UPC Telekabel concentrated on users and providers, but did not discuss proportionality from the perspective of targeted websites. The court did not explicitly endorse the advice of subsidiarity of the claims given by the Advocate General, who suggested that ‘a claim against the ISP is, admittedly, not completely out of the question, but the originator must, as a matter of priority, so far as is possible, claim directly against the operators of the illegal website or their ISP’ (para 107 of the opinion). In consequence, pressing problems related to a right to a fair trial of a targeted website owner are not mitigated by UPC Telekabel (see Husovec, ‘Injunctions against Innocent Third Parties’, pp. 123 ff).

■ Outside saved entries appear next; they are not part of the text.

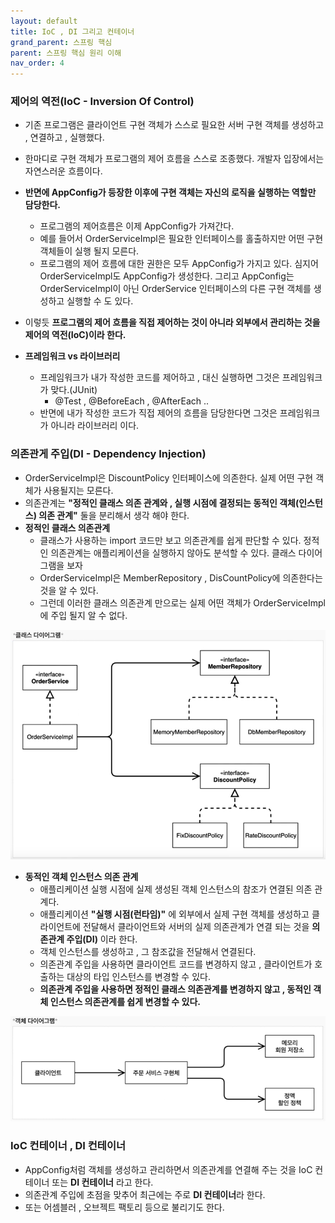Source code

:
 ```yaml
---
layout: default
title: IoC , DI 그리고 컨테이너
grand_parent: 스프링 핵심
parent: 스프링 핵심 원리 이해
nav_order: 4
---
```

### **제어의 역전(IoC - Inversion Of Control)**

-   기존 프로그램은 클라이언트 구현 객체가 스스로 필요한 서버 구현 객체를 생성하고 , 연결하고 , 실행했다.
-   한마디로 구현 객체가 프로그램의 제어 흐름을 스스로 조종했다. 개발자 입장에서는 자연스러운 흐름이다.
-   **반면에 AppConfig가 등장한 이후에 구현 객체는 자신의 로직을 실행하는 역할만 담당한다.**
    -   프로그램의 제어흐름은 이제 AppConfig가 가져간다.
    -   예를 들어서 OrderServiceImpl은 필요한 인터페이스를 홀출하지만 어떤 구현 객체들이 실행 될지 모른다.
    -   프로그램의 제어 흐름에 대한 권한은 모두 AppConfig가 가지고 있다. 심지어 OrderServiceImpl도 AppConfig가 생성한다. 그리고 AppConfig는 OrderServiceImpl이 아닌 OrderService 인터페이스의 다른 구현 객체를 생성하고 실행할 수 도 있다.
-   이렇듯 **프로그램의 제어 흐름을 직접 제어하는 것이 아니라 외부에서 관리하는 것을 제어의 역전(IoC)이라 한다.**

-   **프레임워크 vs 라이브러리**
    -   프레임워크가 내가 작성한 코드를 제어하고 , 대신 실행하면 그것은 프레임워크가 맞다.(JUnit)
        -   @Test , @BeforeEach , @AfterEach .. 
    -   반면에 내가 작성한 코드가 직접 제어의 흐름을 담당한다면 그것은 프레임워크가 아니라 라이브러리 이다.

### **의존관게 주입(DI - Dependency Injection)**

  -   OrderServiceImpl은 DiscountPolicy 인터페이스에 의존한다. 실제 어떤 구현 객체가 사용될지는 모른다.
  -   의존관계는 **"정적인 클래스 의존 관계와 , 실행 시점에 결정되는 동적인 객체(인스턴스) 의존 관계"** 둘을 분리해서 생각 해야 한다.
  -   **정적인 클래스 의존관계**
      -   클래스가 사용하는 import 코드만 보고 의존관계를 쉽게 판단할 수 있다. 정적인 의존관계는 애플리케이션을 실행하지 않아도 분석할 수 있다. 클래스 다이어그램을 보자
      -   OrderServiceImpl은 MemberRepository , DisCountPolicy에 의존한다는 것을 알 수 있다.
      -   그런데 이러한 클래스 의존관계 만으로는 실제 어떤 객체가 OrderServiceImpl에 주입 될지 알 수 없다.

![](../../assets/images/spring-core/spring-core-understand/9.png)

  -   **동적인 객체 인스턴스 의존 관계**
      -   애플리케이션 실행 시점에 실제 생성된 객체 인스턴스의 참조가 연결된 의존 관계다.
      -   애플리케이션 **"실행 시점(런타임)"** 에 외부에서 실제 구현 객체를 생성하고 클라이언트에 전달해서 클라이언트와 서버의 실제 의존관계가 연결 되는 것을 **의존관계 주입(DI)** 이라 한다.
      -   객체 인스턴스를 생성하고 , 그 참조값을 전달해서 연결된다.
      -   의존관계 주입을 사용하면 클라이언트 코드를 변경하지 않고 , 클라이언트가 호출하는 대상의 타입 인스턴스를 변경할 수 있다.
      -   **의존관계 주입을 사용하면 정적인 클래스 의존관계를 변경하지 않고 , 동적인 객체 인스턴스 의존관계를 쉽게 변경할 수 있다.**

![](../../assets/images/spring-core/spring-core-understand/10.png)

### **IoC 컨테이너 , DI 컨테이너**

-   AppConfig처럼 객체를 생성하고 관리하면서 의존관계를 연결해 주는 것을 IoC 컨테이너 또는 **DI 컨테이너** 라고 한다.
-   의존관계 주입에 초점을 맞추어 최근에는 주로 **DI 컨테이너**라 한다.
-   또는 어셈블러 , 오브젝트 팩토리 등으로 불리기도 한다.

This decision shows that even website-blocking might be considered a permissible specific monitoring obligation (see Art. 15 of the Directive 2000/31/EC (the ‘E-Commerce Directive’) OR the European Parliament and of the Council of 8 June 2000 on certain legal aspects of information society services, in particular electronic commerce, in the Internal Market (‘Directive on electronic commerce’)). Specificity of such obligation thus seems to be eliminated to a question whether an object of a measure is individualized enough. Where the practice of blocking becomes an industry standard, and thus leads to “piling-up” of concrete objects with ‘special monitoring care’, it is questionable if the general monitoring has still any meaningful role to play next to the Charter of Fundamental Rights of the European Union. Since some forms of blocking necessarily lead to filtering on the level of access provider (eg Deep Packet Inspection), it is questionable whether Case C-70/10 Scarlet Extended [2011] ECR I-11959 and Case C-360/10 Sabam [2012] ECR I-0000 are really still such a vehement rejection of filtering in Europe as is often presented. Some forms of website-blocking require all the attributes which Sabam and Scarlet seemed to outlaw in their cumulation. They are (i) exclusively implemented at the expense of a provider, use a filtering system of (ii) preventive nature for (iii) all electronic communications, which (iv) indiscriminately applies to all users and is issued for (v) unlimited period of time.

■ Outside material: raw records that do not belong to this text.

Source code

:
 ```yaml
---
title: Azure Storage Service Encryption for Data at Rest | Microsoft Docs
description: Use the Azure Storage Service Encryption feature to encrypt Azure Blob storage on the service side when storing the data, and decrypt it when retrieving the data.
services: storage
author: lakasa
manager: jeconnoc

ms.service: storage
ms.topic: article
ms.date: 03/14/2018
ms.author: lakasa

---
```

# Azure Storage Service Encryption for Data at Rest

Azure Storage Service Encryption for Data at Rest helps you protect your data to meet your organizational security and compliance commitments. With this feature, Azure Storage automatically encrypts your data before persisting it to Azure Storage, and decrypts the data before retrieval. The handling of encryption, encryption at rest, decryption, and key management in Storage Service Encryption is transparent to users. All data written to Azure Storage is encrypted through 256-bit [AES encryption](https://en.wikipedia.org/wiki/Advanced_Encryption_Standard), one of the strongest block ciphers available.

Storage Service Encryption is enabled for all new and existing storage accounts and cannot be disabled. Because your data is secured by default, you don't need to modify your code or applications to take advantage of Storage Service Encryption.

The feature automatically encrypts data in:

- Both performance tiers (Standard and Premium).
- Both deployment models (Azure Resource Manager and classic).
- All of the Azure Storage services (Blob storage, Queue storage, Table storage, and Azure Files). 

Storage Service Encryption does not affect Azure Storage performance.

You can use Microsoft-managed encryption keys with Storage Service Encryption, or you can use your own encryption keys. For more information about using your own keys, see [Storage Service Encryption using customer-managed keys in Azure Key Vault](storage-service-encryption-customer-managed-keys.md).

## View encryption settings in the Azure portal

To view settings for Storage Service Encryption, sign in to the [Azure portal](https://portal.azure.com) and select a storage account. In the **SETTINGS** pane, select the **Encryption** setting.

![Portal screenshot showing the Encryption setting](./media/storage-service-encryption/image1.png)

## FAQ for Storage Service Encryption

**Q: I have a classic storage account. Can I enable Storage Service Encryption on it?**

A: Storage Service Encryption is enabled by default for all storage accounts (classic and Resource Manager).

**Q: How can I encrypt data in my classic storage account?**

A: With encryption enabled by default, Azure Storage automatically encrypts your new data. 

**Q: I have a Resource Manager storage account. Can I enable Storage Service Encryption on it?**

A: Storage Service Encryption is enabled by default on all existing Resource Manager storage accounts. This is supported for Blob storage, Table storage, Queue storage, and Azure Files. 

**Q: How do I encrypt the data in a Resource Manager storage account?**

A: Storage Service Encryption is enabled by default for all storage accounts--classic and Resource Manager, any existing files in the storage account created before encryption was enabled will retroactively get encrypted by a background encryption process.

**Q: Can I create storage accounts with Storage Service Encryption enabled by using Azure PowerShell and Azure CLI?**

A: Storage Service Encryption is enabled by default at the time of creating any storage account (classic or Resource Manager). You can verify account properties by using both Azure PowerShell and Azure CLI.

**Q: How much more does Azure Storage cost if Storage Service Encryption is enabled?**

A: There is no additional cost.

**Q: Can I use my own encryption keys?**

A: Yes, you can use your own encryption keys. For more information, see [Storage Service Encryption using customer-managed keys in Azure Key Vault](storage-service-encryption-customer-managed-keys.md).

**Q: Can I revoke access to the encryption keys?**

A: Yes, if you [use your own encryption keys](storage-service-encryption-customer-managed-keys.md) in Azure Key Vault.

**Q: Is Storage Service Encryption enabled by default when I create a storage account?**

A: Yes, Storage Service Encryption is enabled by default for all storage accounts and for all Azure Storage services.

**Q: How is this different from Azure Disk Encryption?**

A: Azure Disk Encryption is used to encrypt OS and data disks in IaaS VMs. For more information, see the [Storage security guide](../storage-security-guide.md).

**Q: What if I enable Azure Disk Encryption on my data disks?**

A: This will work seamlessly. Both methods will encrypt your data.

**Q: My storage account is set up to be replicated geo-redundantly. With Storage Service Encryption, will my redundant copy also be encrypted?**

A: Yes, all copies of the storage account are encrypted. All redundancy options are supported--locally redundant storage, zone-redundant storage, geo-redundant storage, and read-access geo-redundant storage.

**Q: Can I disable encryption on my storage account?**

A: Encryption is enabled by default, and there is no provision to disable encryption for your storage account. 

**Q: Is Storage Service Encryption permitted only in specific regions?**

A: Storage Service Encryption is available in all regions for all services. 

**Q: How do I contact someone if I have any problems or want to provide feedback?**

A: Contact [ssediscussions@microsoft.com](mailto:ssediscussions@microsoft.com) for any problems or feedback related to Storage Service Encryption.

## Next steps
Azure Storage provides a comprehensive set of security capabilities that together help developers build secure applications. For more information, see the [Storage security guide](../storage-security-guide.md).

It is not completely out of question that the open-ended blocking injunctions might one day end up before the European Court of Human Rights in Strasbourg. This author would not be surprised if they were found incompatible with some of the conflicting fundamental rights due to great legal uncertainty and failure to satisfy the quality of the law requirement. Because the ‘law’ that prescribes an interference must be always sufficiently clear and foreseeable as to both the meaning and nature of the applicable measures, so it sufficiently outlines the scope and manner of exercise of the power of interference in the exercise of the rights guaranteed by the ECtHR (see more paras 95 ff of the opinion of the Advocate General in Scarlet Extended). The ruling of the CJEU fails to live up to that standard.